▶ _Exercise instructions_: Once you find the line with "提示：更新被拒绝，因为您当前分支的最新提交落后于其对应的远程分支。" in the entries below, return exactly every line from it through the line with "Merge made by the 'recursive' strategy.".

Listed entries: Begin

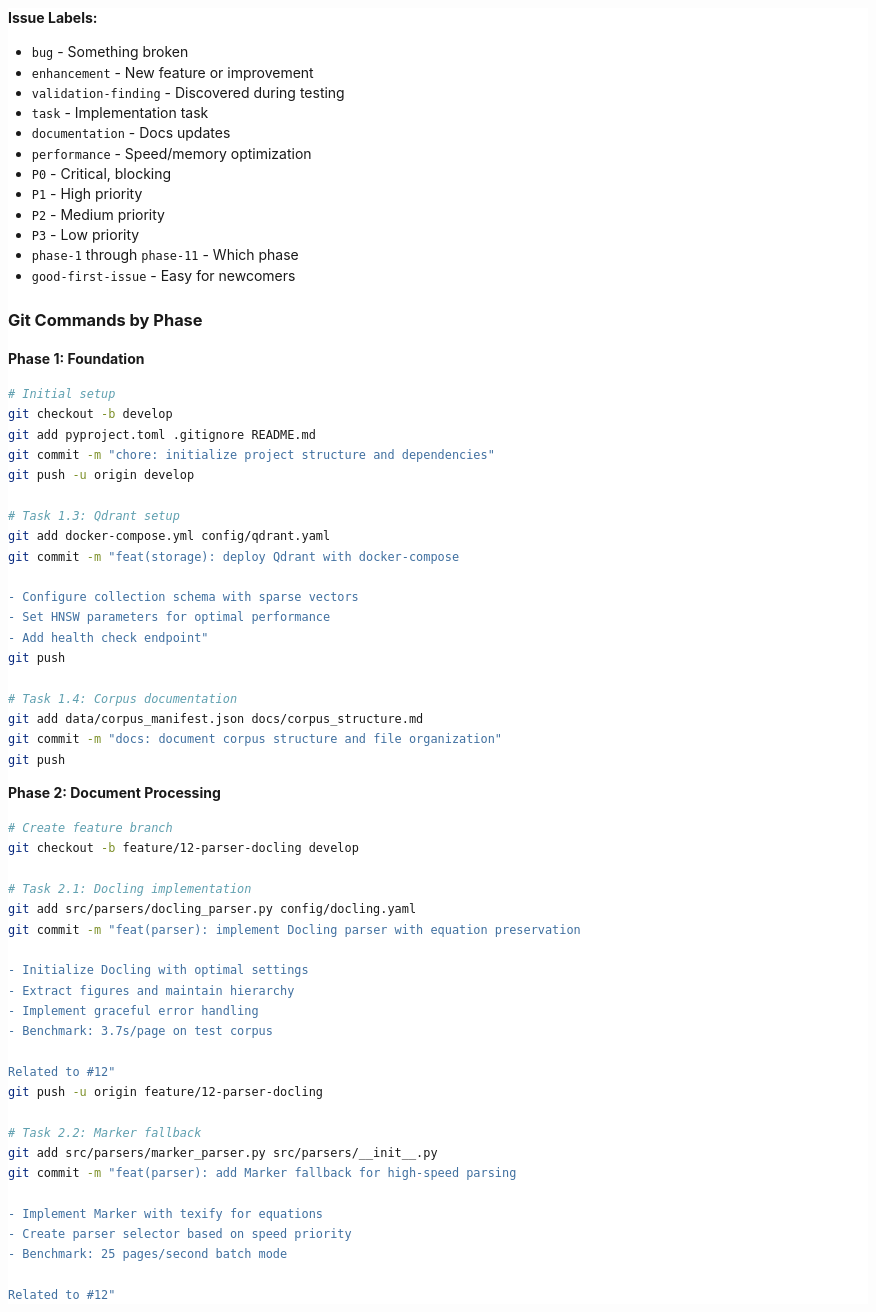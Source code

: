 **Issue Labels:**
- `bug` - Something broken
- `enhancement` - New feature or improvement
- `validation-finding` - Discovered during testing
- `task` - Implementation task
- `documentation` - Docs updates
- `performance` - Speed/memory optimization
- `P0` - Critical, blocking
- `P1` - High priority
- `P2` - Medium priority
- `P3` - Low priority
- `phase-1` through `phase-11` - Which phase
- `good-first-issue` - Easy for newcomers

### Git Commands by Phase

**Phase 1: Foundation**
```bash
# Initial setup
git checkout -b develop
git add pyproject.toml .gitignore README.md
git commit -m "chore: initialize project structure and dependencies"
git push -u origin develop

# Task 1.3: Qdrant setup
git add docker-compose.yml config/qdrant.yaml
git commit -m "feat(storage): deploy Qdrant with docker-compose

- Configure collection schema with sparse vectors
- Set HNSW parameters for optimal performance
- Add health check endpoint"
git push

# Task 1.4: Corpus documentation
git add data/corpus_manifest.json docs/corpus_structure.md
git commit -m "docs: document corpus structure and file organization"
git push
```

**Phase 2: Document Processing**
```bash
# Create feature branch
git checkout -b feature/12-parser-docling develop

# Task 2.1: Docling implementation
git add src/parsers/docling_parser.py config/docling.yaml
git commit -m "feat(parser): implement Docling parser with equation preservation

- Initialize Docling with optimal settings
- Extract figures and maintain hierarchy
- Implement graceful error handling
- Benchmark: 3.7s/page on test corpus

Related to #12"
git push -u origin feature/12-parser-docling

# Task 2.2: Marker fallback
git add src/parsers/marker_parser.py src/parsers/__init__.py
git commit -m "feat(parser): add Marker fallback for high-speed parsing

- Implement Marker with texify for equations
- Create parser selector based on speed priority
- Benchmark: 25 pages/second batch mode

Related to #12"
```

Listed entries: End
Listed entries: Begin

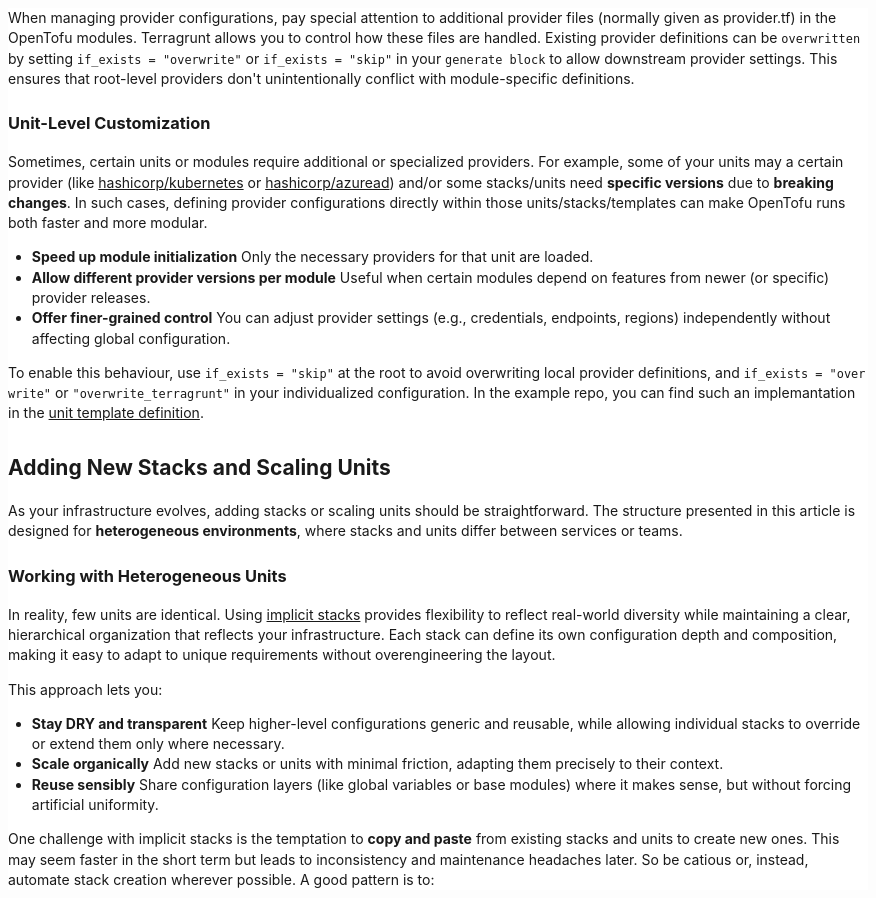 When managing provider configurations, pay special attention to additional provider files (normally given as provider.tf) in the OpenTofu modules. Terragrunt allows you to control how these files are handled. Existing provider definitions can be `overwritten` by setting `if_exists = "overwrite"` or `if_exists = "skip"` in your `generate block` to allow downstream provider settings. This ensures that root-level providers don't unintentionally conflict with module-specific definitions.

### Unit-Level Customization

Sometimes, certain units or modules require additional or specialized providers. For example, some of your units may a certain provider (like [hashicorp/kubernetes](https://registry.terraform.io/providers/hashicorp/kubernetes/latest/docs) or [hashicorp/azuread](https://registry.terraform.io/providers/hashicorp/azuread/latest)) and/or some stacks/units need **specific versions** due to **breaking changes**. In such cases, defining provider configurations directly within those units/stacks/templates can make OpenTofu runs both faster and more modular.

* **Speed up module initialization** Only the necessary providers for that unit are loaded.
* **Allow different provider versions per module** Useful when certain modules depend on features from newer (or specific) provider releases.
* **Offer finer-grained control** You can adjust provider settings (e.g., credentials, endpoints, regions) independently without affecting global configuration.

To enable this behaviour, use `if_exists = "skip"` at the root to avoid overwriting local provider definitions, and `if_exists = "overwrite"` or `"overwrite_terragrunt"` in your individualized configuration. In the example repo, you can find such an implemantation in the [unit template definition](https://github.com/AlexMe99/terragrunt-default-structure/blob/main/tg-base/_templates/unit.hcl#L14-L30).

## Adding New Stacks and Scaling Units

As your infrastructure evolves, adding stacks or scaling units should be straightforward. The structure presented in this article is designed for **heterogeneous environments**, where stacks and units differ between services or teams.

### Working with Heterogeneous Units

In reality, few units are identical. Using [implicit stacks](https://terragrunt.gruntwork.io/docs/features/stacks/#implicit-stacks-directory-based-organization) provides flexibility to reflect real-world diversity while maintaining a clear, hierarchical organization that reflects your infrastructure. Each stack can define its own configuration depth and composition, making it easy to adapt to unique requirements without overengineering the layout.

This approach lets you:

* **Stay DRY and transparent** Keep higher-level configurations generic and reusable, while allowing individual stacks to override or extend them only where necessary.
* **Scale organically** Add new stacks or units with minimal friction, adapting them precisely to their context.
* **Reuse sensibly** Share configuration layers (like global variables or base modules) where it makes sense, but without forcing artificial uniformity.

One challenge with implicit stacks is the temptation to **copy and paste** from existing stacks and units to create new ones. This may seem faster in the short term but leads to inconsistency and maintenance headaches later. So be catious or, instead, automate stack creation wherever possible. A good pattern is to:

Listed entries: End
Listed entries: Begin

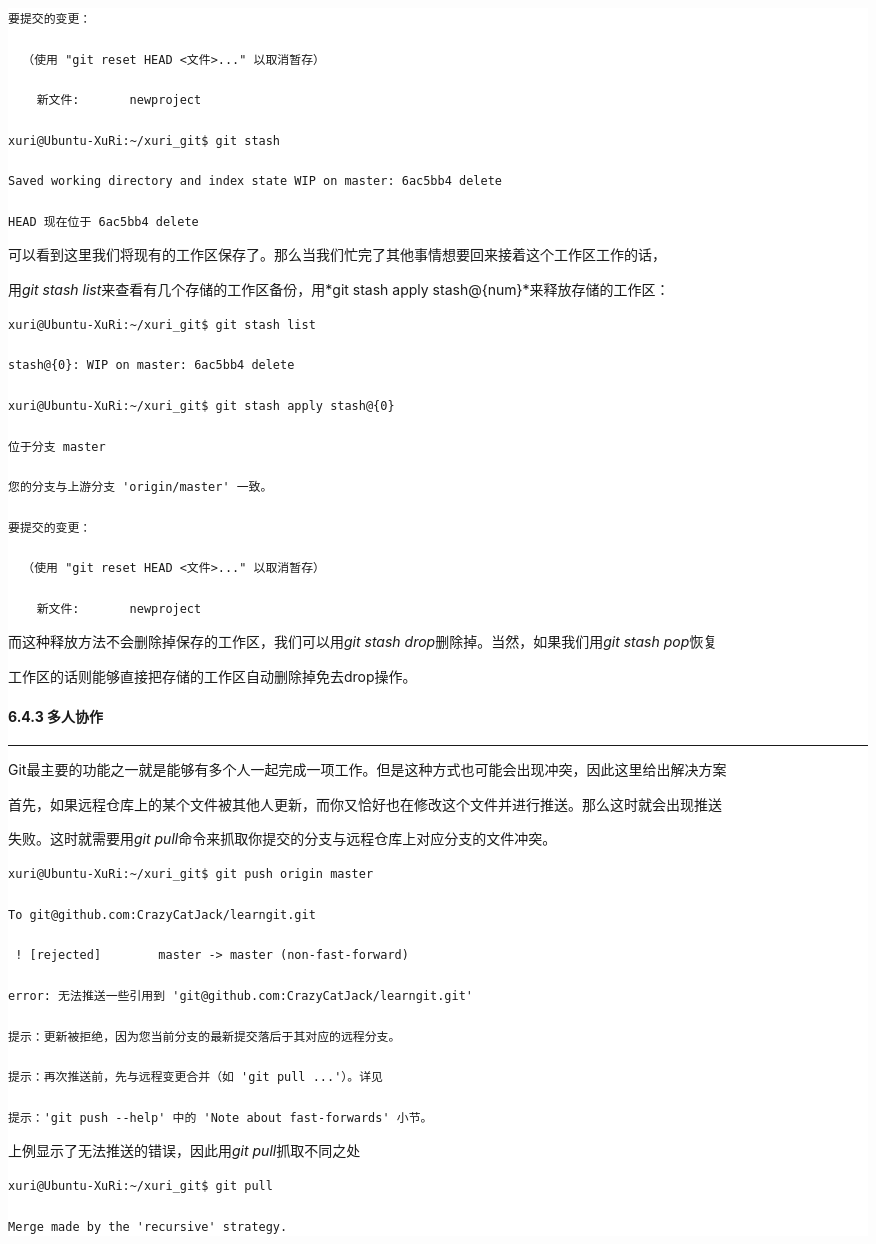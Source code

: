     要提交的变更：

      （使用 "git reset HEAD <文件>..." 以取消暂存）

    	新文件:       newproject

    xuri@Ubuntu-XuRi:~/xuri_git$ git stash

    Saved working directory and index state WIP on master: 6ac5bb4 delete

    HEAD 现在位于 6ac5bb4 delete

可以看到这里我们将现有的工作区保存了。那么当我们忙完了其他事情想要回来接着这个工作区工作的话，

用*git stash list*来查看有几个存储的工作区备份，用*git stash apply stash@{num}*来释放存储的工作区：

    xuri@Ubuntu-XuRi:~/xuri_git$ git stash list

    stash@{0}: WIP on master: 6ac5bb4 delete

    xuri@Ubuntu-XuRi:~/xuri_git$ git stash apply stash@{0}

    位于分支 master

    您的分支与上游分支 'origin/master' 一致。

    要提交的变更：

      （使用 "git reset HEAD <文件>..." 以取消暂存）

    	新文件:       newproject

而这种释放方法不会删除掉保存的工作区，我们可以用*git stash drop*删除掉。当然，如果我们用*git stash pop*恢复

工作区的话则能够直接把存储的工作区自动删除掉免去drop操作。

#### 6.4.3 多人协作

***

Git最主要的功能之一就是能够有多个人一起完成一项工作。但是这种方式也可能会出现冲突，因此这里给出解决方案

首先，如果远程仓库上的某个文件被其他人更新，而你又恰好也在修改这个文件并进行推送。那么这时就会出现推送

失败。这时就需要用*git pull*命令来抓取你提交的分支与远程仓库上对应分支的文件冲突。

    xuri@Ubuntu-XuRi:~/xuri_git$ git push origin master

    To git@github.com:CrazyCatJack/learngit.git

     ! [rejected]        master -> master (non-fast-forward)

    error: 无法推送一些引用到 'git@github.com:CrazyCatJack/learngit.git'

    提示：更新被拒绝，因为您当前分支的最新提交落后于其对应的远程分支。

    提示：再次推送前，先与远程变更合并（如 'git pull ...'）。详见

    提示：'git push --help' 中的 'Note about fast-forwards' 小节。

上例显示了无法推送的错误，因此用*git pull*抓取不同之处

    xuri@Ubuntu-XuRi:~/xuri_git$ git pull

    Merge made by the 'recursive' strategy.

Listed entries: End

▶ _Task answer_:
    提示：更新被拒绝，因为您当前分支的最新提交落后于其对应的远程分支。

    提示：再次推送前，先与远程变更合并（如 'git pull ...'）。详见

    提示：'git push --help' 中的 'Note about fast-forwards' 小节。

上例显示了无法推送的错误，因此用*git pull*抓取不同之处

    xuri@Ubuntu-XuRi:~/xuri_git$ git pull

    Merge made by the 'recursive' strategy.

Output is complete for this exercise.